> [Provided data]:

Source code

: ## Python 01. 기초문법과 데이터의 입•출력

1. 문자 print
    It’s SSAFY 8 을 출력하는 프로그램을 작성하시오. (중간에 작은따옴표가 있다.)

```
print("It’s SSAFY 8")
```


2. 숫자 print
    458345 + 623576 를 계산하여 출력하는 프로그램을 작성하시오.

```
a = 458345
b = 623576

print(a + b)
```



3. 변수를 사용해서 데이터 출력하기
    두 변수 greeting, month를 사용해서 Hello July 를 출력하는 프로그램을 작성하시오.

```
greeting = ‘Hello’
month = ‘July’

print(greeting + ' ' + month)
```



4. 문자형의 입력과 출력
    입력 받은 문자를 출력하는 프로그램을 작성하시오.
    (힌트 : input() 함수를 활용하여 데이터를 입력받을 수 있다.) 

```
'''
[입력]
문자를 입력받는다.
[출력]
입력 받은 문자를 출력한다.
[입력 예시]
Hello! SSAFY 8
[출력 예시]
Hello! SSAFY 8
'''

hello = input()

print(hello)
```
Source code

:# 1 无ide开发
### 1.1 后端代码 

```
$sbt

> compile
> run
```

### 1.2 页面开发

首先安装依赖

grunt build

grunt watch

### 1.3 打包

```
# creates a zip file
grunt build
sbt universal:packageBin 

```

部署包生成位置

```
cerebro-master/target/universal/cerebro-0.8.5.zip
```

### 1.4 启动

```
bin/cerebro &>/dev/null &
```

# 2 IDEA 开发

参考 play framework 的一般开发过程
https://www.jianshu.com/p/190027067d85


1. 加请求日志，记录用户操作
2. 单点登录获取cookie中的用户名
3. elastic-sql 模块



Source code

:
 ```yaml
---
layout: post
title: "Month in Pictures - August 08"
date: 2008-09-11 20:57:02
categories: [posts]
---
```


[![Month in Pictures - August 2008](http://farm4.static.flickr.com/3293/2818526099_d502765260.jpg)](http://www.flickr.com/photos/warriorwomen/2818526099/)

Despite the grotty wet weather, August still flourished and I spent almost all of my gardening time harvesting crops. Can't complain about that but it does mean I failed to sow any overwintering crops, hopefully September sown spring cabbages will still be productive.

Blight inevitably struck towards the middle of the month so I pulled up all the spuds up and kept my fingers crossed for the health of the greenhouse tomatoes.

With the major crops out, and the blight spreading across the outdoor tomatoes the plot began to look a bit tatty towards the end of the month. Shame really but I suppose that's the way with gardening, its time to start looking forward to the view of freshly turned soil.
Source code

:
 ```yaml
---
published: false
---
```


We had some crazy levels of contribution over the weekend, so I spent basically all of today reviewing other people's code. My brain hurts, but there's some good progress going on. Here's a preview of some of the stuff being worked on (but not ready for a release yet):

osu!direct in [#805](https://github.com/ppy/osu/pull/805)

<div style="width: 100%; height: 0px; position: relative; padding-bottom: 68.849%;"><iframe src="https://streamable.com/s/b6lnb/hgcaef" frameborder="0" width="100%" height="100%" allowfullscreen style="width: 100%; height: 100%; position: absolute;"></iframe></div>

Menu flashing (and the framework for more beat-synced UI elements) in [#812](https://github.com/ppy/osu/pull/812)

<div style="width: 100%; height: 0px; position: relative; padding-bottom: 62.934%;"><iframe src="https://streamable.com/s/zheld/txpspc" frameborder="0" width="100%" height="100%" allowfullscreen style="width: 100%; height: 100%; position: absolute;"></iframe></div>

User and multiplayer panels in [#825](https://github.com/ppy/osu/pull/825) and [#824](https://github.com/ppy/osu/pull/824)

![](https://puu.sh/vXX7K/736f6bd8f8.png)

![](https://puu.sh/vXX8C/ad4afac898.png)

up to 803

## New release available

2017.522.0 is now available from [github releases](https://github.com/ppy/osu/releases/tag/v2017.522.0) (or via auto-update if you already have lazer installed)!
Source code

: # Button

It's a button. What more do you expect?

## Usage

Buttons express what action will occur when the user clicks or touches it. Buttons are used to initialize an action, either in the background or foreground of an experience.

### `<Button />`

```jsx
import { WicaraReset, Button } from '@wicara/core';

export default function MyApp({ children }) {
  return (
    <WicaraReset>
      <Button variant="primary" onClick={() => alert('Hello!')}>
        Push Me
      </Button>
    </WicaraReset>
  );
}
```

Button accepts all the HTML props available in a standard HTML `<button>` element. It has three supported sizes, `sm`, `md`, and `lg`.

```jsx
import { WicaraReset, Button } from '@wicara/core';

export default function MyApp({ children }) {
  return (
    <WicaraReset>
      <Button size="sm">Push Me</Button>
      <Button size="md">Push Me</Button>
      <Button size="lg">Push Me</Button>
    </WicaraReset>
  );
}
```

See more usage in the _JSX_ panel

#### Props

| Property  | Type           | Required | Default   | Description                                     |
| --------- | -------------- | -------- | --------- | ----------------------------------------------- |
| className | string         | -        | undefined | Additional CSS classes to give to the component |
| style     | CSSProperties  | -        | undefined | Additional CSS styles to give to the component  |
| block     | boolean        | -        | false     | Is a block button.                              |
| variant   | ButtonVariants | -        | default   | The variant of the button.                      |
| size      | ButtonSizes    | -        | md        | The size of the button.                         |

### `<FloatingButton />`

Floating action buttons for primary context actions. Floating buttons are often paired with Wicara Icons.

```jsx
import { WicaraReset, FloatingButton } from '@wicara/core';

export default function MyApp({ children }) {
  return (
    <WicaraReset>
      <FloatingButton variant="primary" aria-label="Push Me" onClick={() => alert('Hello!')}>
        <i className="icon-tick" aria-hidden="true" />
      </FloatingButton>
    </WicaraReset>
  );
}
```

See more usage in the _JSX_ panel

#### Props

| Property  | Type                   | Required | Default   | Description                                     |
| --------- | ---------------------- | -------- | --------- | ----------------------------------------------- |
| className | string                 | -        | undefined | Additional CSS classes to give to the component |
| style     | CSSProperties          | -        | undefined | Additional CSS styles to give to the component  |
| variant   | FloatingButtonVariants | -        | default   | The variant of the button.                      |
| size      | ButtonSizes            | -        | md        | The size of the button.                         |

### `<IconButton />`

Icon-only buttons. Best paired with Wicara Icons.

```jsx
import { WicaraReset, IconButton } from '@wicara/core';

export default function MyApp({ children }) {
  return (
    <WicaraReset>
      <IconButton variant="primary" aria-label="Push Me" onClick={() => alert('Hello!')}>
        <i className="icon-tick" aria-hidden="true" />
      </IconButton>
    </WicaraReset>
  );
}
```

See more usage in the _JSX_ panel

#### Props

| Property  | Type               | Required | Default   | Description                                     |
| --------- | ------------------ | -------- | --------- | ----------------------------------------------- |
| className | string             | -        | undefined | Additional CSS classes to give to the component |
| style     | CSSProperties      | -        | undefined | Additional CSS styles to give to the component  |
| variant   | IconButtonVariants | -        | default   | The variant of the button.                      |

> [Task requirements]:
Copy every line where the word "출력하는" is present in the entries above.

> [Solution to the problem]:
    It’s SSAFY 8 을 출력하는 프로그램을 작성하시오. (중간에 작은따옴표가 있다.)
    458345 + 623576 를 계산하여 출력하는 프로그램을 작성하시오.
    두 변수 greeting, month를 사용해서 Hello July 를 출력하는 프로그램을 작성하시오.
    입력 받은 문자를 출력하는 프로그램을 작성하시오.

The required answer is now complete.